── Exercise data
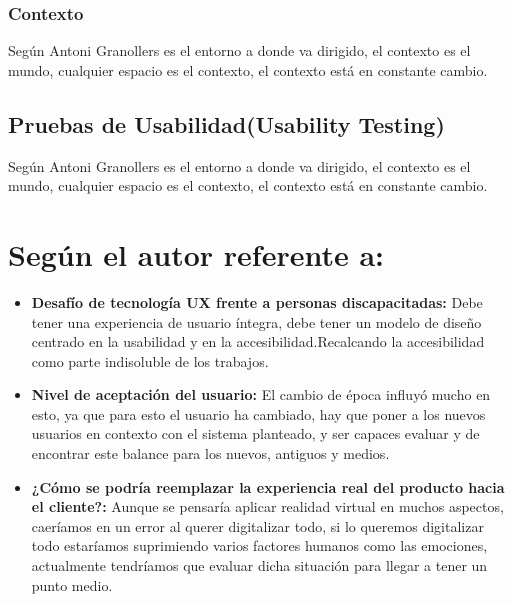 \documentclass[11pt]{article}
\begin{document}
\begin{normalsize}
\begin{flushleft}
	        \subsubsection{Contexto}
	        \begin{itemize}
	            Según Antoni Granollers es el entorno a donde va dirigido, el contexto es el mundo, cualquier espacio es el contexto, el contexto está en constante cambio.
	        \end{itemize}
	    \subsection{Pruebas de Usabilidad(Usability Testing)}
	    \begin{itemize}
	        Según Antoni Granollers es el entorno a donde va dirigido, el contexto es el mundo, cualquier espacio es el contexto, el contexto está en constante cambio.
	    \end{itemize}
	\section{  Según el autor referente a:}
	    \begin{itemize}
	        \item \textbf{Desafío de tecnología UX frente a personas discapacitadas: }Debe tener una experiencia de usuario íntegra, debe tener un modelo de diseño centrado en la usabilidad y en la accesibilidad.Recalcando la accesibilidad como parte indisoluble de los trabajos.
	        \break
	        \item \textbf{Nivel de aceptación del usuario: }El cambio de época influyó mucho en esto, ya que para esto el usuario ha cambiado, hay que poner a los nuevos usuarios en contexto con el sistema planteado, y ser capaces evaluar y de encontrar este balance para los nuevos, antiguos y medios.
	        \break
	        \item \textbf{¿Cómo se podría reemplazar la experiencia real del producto hacia el cliente?: }Aunque se pensaría aplicar realidad virtual en muchos aspectos, caeríamos en un error al querer digitalizar todo, si lo queremos digitalizar todo estaríamos suprimiendo varios factores humanos como las emociones,  actualmente tendríamos que evaluar dicha situación para llegar a tener un punto medio.
	        \break
	    \end{itemize}

\end{flushleft}
\end{normalsize}
\end{document}
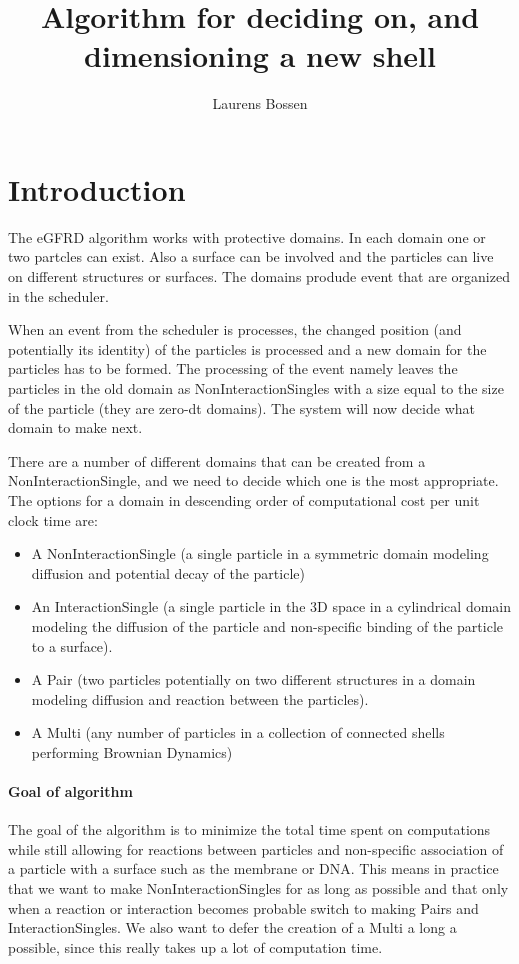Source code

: \documentclass[a4paper,11pt]{article}
\title{Algorithm for deciding on, and dimensioning a new shell}
\author{Laurens Bossen}
\begin{document}
\maketitle

\section{Introduction}
The eGFRD algorithm works with protective domains. In each domain one or two partcles can exist. Also a surface can be
involved and the particles can live on different structures or surfaces. The domains produde event that are organized
in the scheduler.

When an event from the scheduler is processes, the changed position (and potentially its identity) of the particles is
processed and a new domain for the particles has to be formed. The processing of the event
namely leaves the particles in the old domain as NonInteractionSingles with a size equal to the size of the particle
(they are zero-dt domains). The system will now decide what domain to make next.

There are a number of different domains that can be created from a NonInteractionSingle, and we need to decide which one is
the most appropriate. The options for a domain in descending order of computational cost per unit clock time are:
\begin{itemize}
 \item A NonInteractionSingle (a single particle in a symmetric domain modeling diffusion and potential decay of the
			       particle)
 \item An InteractionSingle (a single particle in the 3D space in a cylindrical domain modeling the diffusion of the particle
			     and non-specific binding of the particle to a surface).
 \item A Pair (two particles potentially on two different structures in a domain modeling diffusion and reaction between
	       the particles).
 \item A Multi (any number of particles in a collection of connected shells performing Brownian Dynamics)
\end{itemize}

\paragraph{Goal of algorithm}
The goal of the algorithm is to minimize the total time spent on computations while still allowing for reactions between
particles and non-specific association of a particle with a surface such as the membrane or DNA. This means in practice
that we want to make NonInteractionSingles for as long as possible and that only when a reaction or interaction becomes
probable switch to
making Pairs and InteractionSingles. We also want to defer the creation of a Multi a long a possible, since this really
takes up a lot of computation time.
\end{document}
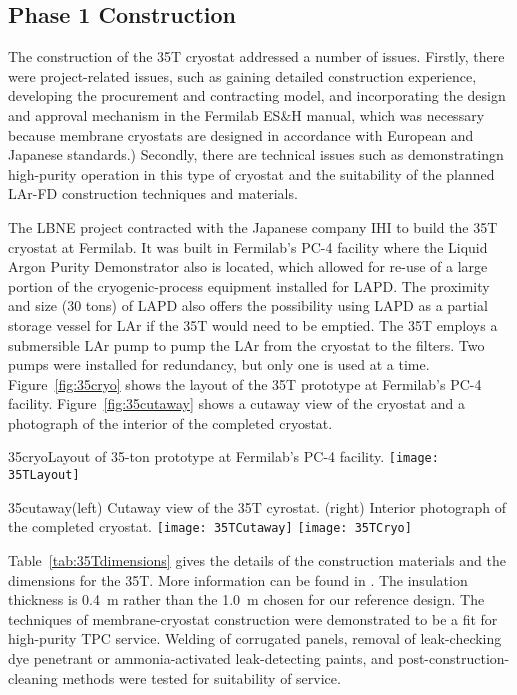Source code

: \subsection{Phase 1 Construction}
The construction of the 35T cryostat addressed a number of issues.
Firstly, there were project-related issues, such as gaining detailed construction experience, 
developing the procurement and contracting model, and incorporating the design and approval mechanism 
in the Fermilab ES\&H manual, which was necessary because membrane cryostats are designed in accordance
with European and Japanese standards.)
Secondly, there are technical issues such as demonstratingn high-purity operation in this type of 
cryostat and the suitability of the planned LAr-FD construction techniques and materials.

The LBNE project contracted with the Japanese company IHI to build the 35T cryostat at Fermilab.  
It was built in Fermilab's PC-4 facility where the Liquid Argon Purity Demonstrator 
\cite{bib:lapdP07005}
also is located, which
allowed for re-use of a large portion of the cryogenic-process equipment installed for LAPD.
The proximity and size (30 tons) of LAPD also offers the possibility using LAPD as 
a partial storage vessel for LAr if the 35T would need to be emptied. The 35T employs a submersible LAr 
pump to pump the LAr from the cryostat to the filters. Two pumps were installed for redundancy, but 
only one is used at a time.
Figure~\ref{fig:35cryo} shows the layout of the 35T prototype at 
Fermilab's PC-4 facility. 
Figure~\ref{fig:35cutaway} shows a cutaway view of the cryostat and a photograph of the interior
of the completed cryostat. 

\begin{cdrfigure}{35cryo}{Layout of 35-ton prototype at Fermilab's PC-4 facility. }
\texttt{[image: 35TLayout]}
\end{cdrfigure}

\begin{cdrfigure}{35cutaway}{(left) Cutaway view of the 35T cyrostat. (right) Interior
photograph of the completed cryostat.}
\texttt{[image: 35TCutaway]}
\texttt{[image: 35TCryo]}
\end{cdrfigure}

Table~\ref{tab:35Tdimensions} gives the details of the construction materials and the
dimensions for the 35T.
More information can be found in
\cite{bib:membcryo1573}.
The insulation thickness is 0.4~m rather than the 1.0~m chosen for our reference design.  
The techniques of membrane-cryostat construction were demonstrated to be a fit 
for high-purity TPC service.
Welding of corrugated panels, removal of leak-checking dye penetrant or ammonia-activated
leak-detecting paints, and post-construction-cleaning methods were tested for suitability of service.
────
Work task: Leaving out the pictures, please output the lines in the entries above from the one with "the particles)." through the one with "also is located, which", exactly as they are.

Answer to the exercise:
	       the particles).
 \item A Multi (any number of particles in a collection of connected shells performing Brownian Dynamics)
\end{itemize}

\paragraph{Goal of algorithm}
The goal of the algorithm is to minimize the total time spent on computations while still allowing for reactions between
particles and non-specific association of a particle with a surface such as the membrane or DNA. This means in practice
that we want to make NonInteractionSingles for as long as possible and that only when a reaction or interaction becomes
probable switch to
making Pairs and InteractionSingles. We also want to defer the creation of a Multi a long a possible, since this really
takes up a lot of computation time.
\end{document}
Source code

: \subsection{Phase 1 Construction}
The construction of the 35T cryostat addressed a number of issues.
Firstly, there were project-related issues, such as gaining detailed construction experience, 
developing the procurement and contracting model, and incorporating the design and approval mechanism 
in the Fermilab ES\&H manual, which was necessary because membrane cryostats are designed in accordance
with European and Japanese standards.)
Secondly, there are technical issues such as demonstratingn high-purity operation in this type of 
cryostat and the suitability of the planned LAr-FD construction techniques and materials.

The LBNE project contracted with the Japanese company IHI to build the 35T cryostat at Fermilab.  
It was built in Fermilab's PC-4 facility where the Liquid Argon Purity Demonstrator 
\cite{bib:lapdP07005}
also is located, which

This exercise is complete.